Larry, you need a close-italics tag after the fuzzy math equation…

Actual scientists have found an inverse correlation between length of breastfeeding duration and rates of breast cancer. Essentially, the more a woman nurses the lower her risk of breast cancer.

Fewer children, or fewer children breastfed, and scientists see an increase in the risk of breast cancer.

Given the prevalence of formula-fed babies in developed countries, a lack of nursing is a much more likely cause (or one of many causes) for the increased rates of breast cancer we’re seeing. (Use of pesticides, hormones, antibiotics, and other potential carcinogens in our modern industrialized agriculture could be another.)

Wow, finally something I have in common with Dennis Byrne: Bad Math! Thanks for bringing us together, Arch.

Now where’s my Tribune Column gig?

The Trib has a lot of right to life readers. So it publishes Byrne. They publish Hanson because they have a lot of Neocon readers too. Dold is watching the bottom line.

JackD,

That doesn’t explain the disparity in the number of conservative op-ed columnists they publish vs the much smaller number of liberals; heck, even the relatively smaller number of center-left if you want to be charitable.
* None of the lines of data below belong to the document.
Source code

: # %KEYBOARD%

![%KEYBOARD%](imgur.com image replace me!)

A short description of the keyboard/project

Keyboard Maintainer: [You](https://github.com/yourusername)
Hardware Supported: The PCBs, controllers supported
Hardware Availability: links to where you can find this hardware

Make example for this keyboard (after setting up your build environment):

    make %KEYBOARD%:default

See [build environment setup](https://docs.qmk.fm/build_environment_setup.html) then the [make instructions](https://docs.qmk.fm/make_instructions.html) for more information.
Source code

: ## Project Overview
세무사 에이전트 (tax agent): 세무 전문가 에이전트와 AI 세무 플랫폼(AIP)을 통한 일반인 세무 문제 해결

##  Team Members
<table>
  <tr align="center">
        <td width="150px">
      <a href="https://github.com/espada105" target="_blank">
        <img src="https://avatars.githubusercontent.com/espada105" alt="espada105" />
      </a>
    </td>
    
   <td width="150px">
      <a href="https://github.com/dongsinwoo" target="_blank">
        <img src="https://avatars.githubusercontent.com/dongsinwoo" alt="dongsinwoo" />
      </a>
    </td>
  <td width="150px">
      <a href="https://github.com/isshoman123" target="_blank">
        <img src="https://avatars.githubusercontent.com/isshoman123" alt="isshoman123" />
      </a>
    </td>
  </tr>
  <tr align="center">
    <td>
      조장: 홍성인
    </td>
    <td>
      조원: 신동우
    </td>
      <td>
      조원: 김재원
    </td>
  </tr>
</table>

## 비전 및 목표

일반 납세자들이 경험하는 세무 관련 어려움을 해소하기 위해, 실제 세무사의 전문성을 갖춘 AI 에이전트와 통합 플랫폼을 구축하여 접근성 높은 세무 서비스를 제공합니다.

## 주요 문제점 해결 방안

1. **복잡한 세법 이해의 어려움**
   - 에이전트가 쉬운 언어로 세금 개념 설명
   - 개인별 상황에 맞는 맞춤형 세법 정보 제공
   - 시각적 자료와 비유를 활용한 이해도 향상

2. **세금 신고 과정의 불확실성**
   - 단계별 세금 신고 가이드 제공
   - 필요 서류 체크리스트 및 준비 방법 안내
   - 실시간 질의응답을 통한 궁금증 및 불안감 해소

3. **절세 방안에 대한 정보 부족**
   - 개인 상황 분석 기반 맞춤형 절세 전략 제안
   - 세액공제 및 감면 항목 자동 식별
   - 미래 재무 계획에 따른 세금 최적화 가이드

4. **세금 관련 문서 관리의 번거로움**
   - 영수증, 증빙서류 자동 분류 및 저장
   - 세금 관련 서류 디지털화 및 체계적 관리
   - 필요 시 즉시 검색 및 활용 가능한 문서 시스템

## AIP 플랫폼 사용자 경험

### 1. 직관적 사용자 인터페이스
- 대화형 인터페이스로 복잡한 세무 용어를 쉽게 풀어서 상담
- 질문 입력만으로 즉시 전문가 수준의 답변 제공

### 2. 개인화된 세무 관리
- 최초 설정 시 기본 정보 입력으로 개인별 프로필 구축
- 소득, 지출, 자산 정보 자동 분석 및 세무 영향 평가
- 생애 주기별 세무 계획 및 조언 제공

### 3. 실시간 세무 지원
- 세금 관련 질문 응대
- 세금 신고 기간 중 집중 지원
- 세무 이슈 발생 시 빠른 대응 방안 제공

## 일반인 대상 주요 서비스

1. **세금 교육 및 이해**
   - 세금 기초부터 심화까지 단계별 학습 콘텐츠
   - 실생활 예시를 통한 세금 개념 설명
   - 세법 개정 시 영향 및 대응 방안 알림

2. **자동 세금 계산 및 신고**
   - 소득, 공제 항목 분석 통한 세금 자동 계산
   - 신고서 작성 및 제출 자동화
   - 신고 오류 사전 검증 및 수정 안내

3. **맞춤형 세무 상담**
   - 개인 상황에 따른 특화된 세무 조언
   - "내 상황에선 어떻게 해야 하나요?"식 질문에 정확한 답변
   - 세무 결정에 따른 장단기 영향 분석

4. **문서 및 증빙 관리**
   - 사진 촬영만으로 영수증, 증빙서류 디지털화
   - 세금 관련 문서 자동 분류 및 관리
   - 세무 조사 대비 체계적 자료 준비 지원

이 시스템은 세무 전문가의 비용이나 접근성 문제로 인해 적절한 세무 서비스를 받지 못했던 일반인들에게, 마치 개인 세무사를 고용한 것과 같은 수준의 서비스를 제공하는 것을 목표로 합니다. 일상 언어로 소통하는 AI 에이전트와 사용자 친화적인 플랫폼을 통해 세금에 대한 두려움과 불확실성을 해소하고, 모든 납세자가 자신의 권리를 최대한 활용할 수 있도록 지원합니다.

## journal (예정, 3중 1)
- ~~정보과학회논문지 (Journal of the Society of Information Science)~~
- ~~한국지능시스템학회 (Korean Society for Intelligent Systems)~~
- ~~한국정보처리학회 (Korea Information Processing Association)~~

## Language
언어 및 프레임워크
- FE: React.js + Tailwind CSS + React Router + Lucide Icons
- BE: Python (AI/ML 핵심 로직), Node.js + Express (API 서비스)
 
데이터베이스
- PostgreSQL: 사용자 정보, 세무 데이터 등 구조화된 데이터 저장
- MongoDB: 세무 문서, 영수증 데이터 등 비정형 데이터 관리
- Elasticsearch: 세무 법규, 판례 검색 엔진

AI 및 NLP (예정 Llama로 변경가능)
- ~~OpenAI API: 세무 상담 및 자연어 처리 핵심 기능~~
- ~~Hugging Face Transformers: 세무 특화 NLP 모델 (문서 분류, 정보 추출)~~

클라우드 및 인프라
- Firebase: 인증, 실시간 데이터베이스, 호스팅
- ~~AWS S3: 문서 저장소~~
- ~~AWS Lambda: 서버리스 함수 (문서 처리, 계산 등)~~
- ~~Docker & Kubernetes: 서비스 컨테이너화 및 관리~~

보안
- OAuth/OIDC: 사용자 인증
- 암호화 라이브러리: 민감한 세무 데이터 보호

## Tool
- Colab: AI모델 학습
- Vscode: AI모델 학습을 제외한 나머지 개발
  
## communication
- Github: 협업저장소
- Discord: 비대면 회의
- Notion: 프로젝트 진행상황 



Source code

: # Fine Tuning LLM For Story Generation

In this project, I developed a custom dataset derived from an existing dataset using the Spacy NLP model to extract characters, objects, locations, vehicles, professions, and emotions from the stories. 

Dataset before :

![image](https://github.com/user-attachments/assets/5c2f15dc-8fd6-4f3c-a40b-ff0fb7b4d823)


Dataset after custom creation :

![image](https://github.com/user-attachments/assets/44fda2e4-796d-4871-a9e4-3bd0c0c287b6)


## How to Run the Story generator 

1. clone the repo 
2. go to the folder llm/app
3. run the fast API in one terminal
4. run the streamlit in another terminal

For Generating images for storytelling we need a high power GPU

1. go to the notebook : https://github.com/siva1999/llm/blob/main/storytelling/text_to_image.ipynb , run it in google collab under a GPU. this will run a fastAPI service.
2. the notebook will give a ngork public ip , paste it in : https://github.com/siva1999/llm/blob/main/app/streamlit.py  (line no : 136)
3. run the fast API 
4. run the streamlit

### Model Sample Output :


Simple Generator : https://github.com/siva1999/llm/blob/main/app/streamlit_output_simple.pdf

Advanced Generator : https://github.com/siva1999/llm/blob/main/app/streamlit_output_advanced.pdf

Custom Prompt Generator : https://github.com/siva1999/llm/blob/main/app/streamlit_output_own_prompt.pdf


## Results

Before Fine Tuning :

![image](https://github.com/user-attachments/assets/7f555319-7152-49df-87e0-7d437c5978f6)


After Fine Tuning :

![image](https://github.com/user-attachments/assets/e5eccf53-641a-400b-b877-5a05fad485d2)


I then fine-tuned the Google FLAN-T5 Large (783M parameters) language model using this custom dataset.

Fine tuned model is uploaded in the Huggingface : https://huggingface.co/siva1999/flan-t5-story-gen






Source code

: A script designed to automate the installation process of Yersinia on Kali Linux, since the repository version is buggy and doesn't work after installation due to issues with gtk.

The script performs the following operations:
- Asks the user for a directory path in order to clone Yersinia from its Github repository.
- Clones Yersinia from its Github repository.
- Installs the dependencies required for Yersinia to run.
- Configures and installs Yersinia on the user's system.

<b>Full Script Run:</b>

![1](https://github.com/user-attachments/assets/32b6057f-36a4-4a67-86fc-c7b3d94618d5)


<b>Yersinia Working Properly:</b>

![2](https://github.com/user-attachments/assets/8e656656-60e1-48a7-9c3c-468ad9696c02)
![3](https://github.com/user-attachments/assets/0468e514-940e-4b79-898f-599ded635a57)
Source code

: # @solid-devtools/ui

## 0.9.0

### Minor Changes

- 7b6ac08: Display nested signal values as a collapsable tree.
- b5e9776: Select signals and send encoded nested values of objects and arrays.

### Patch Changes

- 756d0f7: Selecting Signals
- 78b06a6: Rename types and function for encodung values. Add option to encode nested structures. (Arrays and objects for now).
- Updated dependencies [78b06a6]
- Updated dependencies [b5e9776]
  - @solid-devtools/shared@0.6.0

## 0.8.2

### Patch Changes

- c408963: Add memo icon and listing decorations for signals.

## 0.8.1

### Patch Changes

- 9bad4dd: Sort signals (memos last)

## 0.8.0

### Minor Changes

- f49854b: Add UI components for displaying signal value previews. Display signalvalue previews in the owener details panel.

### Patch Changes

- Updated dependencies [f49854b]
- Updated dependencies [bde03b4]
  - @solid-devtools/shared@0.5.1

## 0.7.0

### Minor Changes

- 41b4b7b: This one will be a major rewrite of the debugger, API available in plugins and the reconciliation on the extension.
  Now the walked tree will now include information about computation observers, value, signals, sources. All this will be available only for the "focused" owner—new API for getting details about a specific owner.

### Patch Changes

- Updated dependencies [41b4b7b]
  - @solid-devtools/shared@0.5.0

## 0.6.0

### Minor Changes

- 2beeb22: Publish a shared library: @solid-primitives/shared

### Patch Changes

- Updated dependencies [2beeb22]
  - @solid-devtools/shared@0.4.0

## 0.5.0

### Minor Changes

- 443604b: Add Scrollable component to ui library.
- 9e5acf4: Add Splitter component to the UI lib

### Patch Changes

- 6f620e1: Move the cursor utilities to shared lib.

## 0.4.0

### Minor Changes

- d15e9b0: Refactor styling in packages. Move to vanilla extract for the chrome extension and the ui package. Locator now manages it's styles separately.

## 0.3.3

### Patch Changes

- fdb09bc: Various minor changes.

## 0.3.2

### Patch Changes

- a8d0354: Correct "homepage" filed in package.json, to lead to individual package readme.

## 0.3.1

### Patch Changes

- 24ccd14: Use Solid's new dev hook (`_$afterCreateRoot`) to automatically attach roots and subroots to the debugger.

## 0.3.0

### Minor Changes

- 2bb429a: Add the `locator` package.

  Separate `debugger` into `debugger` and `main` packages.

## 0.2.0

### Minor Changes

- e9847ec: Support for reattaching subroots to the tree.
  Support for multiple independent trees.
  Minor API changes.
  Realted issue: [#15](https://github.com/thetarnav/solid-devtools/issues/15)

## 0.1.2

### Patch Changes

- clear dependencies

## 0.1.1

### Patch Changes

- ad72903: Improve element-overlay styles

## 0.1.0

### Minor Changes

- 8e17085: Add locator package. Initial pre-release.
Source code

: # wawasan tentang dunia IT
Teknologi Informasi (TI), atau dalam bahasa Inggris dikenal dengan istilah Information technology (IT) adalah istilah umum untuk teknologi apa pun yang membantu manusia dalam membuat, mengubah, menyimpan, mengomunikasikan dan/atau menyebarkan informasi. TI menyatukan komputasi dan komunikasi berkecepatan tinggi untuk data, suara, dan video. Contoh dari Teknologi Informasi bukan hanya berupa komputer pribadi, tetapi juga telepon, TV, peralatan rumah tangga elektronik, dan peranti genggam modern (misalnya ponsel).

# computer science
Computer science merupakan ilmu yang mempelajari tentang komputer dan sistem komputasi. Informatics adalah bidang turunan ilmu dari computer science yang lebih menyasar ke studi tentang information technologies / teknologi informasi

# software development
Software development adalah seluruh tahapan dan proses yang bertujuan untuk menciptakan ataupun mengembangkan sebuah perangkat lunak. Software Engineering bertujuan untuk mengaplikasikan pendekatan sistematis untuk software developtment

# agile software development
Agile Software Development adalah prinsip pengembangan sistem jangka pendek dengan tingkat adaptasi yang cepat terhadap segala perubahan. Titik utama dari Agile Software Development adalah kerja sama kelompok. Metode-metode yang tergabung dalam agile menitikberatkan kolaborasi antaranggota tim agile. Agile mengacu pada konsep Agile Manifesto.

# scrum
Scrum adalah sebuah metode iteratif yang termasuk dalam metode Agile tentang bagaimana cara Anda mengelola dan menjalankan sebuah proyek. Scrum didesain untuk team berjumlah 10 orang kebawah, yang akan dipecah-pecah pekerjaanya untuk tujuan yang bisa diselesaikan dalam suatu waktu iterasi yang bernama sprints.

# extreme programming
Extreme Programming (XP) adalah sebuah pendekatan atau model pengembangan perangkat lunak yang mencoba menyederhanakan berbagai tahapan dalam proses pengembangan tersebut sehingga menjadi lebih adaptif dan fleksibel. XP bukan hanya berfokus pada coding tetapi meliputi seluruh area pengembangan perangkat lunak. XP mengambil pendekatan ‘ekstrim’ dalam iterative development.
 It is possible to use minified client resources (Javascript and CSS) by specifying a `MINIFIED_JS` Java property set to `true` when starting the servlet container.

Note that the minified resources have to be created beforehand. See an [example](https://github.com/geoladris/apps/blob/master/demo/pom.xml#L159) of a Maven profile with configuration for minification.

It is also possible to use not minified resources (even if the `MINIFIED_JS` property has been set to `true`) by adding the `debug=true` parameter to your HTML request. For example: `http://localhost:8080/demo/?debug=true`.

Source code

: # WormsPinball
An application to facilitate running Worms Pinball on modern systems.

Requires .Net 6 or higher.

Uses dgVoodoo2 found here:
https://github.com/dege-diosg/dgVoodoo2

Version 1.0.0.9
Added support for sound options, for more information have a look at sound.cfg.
There are clearly liberals among their readership also. Not all of us vote for Rubber Chicken (R).

The same bottom-line argument is made as an excuse for the number of conservative pundits on cable and broadcast tv. And, again, it’s a false argument given that the most watched shows present a center-left point of view. (That “center-left” distinction is important because even among those pundits actual “liberal” perspectives are few and far between.)

The math sort of reminded me of this old Tom Lehrer song:

“From the three you then use one

To make ten ones…

(And you know why four plus minus one

Plus ten is fourteen minus one?

‘Cause addition is commutative, right.)

And so you have thirteen tens,

And you take away seven,

And that leaves five…

Well, six actually.

But the idea is the important thing.

Now go back to the hundreds place,

And you’re left with two.

And you take away one from two,

And that leaves…?

Everybody get one?

Not bad for the first day!

Hooray for new math,

New-hoo-hoo-math,

It won’t do you a bit of good to review math.

It’s so simple,

So very simple,

That only a child can do it! “

While your primary point is spot on, you miss the statistical story a bit. This is an example of “spurious regression” which is not exactly misspecification and is much worse.

Misspecification happens when an important variable is omitted, or a nonlinear relationship is modeled as linear, and can have an assortment of pathologies associated with it, but in general, regression is not a good way to sort out causality anyway, and the fact that your independent variable is strongly correlated with your dependent variable is about all that you can learn with this tool.

The problem here is that the independent variable is time series and serially correlated and trending. If you regress one trending variable on another or others you automatically explain nearly all the variance in the independent variable – doesn’t even matter if they are trending the same way (just get negative correlation). Rsquared values of .98 are pretty typical of regressions of nonstationary time series.

While whole books and graduate courses are devoted to figuring out how to deal with this problem, a quick and dirty one is to detrend the data and then look for correlation. So instead of regressing the actual incidence you could take the change in incidence as your y variable, and regress on the change in x, now the constant term will capture the trend and only variation from trend will be modeled. Without even doing the math you can see that the deviations are inversely correlated, the positive deviations from trend for breast cancer occur when the growth in abortion ticks down and visa versa.

E

True and part of the problem with addressing this paper is that the sheer number statistical malpractice is huge. Ultimately, the ecological inference problem kills it before you even look at the numbers.